Trade usage and course of dealing will supplement the parties written contract. Article 9(1) provides that the parties will be bound by their course of dealing no matter what their explicit agreement. The same sub-article states that the parties are bound by trade usages to which they agree. Sub-article (2) goes on to provide that the parties are also considered to have impliedly agreed to be bound by usages "which the parties knew or ought to have known and which in international trade [are] widely known to, and regularly observed by, parties to contracts of the type involved." This latter provision is narrower in scope than the equivalent provision in the Uniform Commercial Code.[27]

IV. Formation of the International Sales Contract [28]
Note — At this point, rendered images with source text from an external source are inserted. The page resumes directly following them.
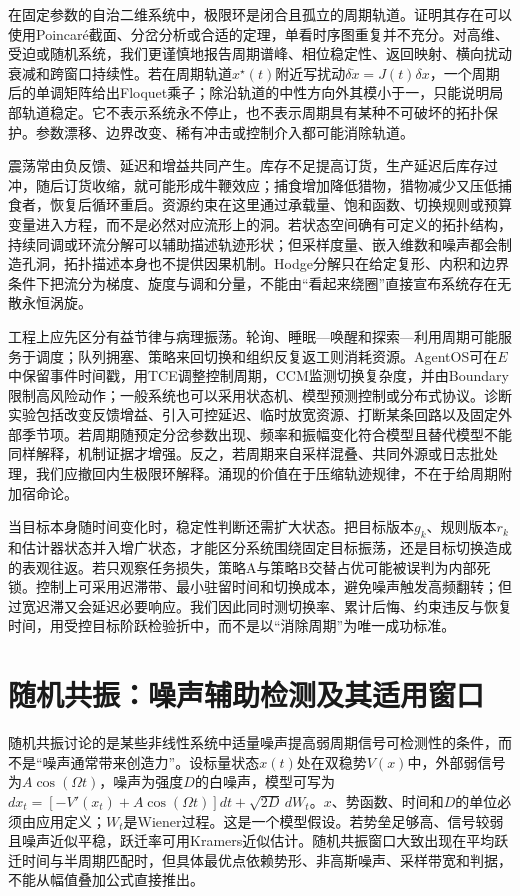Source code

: 在固定参数的自治二维系统中，极限环是闭合且孤立的周期轨道。证明其存在可以使用Poincar\'{e}截面、分岔分析或合适的定理，单看时序图重复并不充分。对高维、受迫或随机系统，我们更谨慎地报告周期谱峰、相位稳定性、返回映射、横向扰动衰减和跨窗口持续性。若在周期轨道$x^\star(t)$附近写扰动$\delta\dot x=J(t)\delta x$，一个周期后的单调矩阵给出Floquet乘子；除沿轨道的中性方向外其模小于一，只能说明局部轨道稳定。它不表示系统永不停止，也不表示周期具有某种不可破坏的拓扑保护。参数漂移、边界改变、稀有冲击或控制介入都可能消除轨道。

震荡常由负反馈、延迟和增益共同产生。库存不足提高订货，生产延迟后库存过冲，随后订货收缩，就可能形成牛鞭效应；捕食增加降低猎物，猎物减少又压低捕食者，恢复后循环重启。资源约束在这里通过承载量、饱和函数、切换规则或预算变量进入方程，而不是必然对应流形上的洞。若状态空间确有可定义的拓扑结构，持续同调或环流分解可以辅助描述轨迹形状；但采样度量、嵌入维数和噪声都会制造孔洞，拓扑描述本身也不提供因果机制。Hodge分解只在给定复形、内积和边界条件下把流分为梯度、旋度与调和分量，不能由“看起来绕圈”直接宣布系统存在无散永恒涡旋。

工程上应先区分有益节律与病理振荡。轮询、睡眠—唤醒和探索—利用周期可能服务于调度；队列拥塞、策略来回切换和组织反复返工则消耗资源。AgentOS可在$E$中保留事件时间戳，用TCE调整控制周期，CCM监测切换复杂度，并由Boundary限制高风险动作；一般系统也可以采用状态机、模型预测控制或分布式协议。诊断实验包括改变反馈增益、引入可控延迟、临时放宽资源、打断某条回路以及固定外部季节项。若周期随预定分岔参数出现、频率和振幅变化符合模型且替代模型不能同样解释，机制证据才增强。反之，若周期来自采样混叠、共同外源或日志批处理，我们应撤回内生极限环解释。涌现的价值在于压缩轨迹规律，不在于给周期附加宿命论。

当目标本身随时间变化时，稳定性判断还需扩大状态。把目标版本$g_k$、规则版本$r_k$和估计器状态并入增广状态，才能区分系统围绕固定目标振荡，还是目标切换造成的表观往返。若只观察任务损失，策略A与策略B交替占优可能被误判为内部死锁。控制上可采用迟滞带、最小驻留时间和切换成本，避免噪声触发高频翻转；但过宽迟滞又会延迟必要响应。我们因此同时测切换率、累计后悔、约束违反与恢复时间，用受控目标阶跃检验折中，而不是以“消除周期”为唯一成功标准。

\section{随机共振：噪声辅助检测及其适用窗口}
\label{sec:emergence_resonance}

随机共振讨论的是某些非线性系统中适量噪声提高弱周期信号可检测性的条件，而不是“噪声通常带来创造力”。设标量状态$x(t)$处在双稳势$V(x)$中，外部弱信号为$A\cos(\Omega t)$，噪声为强度$D$的白噪声，模型可写为$dx_t=[-V'(x_t)+A\cos(\Omega t)]dt+\sqrt{2D}\,dW_t$。$x$、势函数、时间和$D$的单位必须由应用定义；$W_t$是Wiener过程。这是一个模型假设。若势垒足够高、信号较弱且噪声近似平稳，跃迁率可用Kramers近似估计。随机共振窗口大致出现在平均跃迁时间与半周期匹配时，但具体最优点依赖势形、非高斯噪声、采样带宽和判据，不能从幅值叠加公式直接推出。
The sales convention's formation provisions are found primarily in Part II (Articles 14-24). States that become parties to the convention are authorized by Article 92 to declare that they will not be bound by Part II. Only the Scandinavian countries have declared that they will not accept Part II.[29] Most U.S. enterprises will therefore find that Part II will apply when the convention is the governing law.

Although there are some differences in style and scope between the convention and the common law, the convention provides many of the same answers to contract formation problems as those found in Anglo-American law. As one commentator has noted:

"In style the articles in Part II [of the convention] follow the civilian model of a comprehensive collection of brief, general rules rather than the more detailed and convoluted statements found in common law legislation . . . In scope, Part II omits several matters the common lawyer would expect to find among formation rules. There is no statute of frauds, there is no reference to modification of a contract, and there is no requirement that there be consideration in order to have an enforceable contract."[30]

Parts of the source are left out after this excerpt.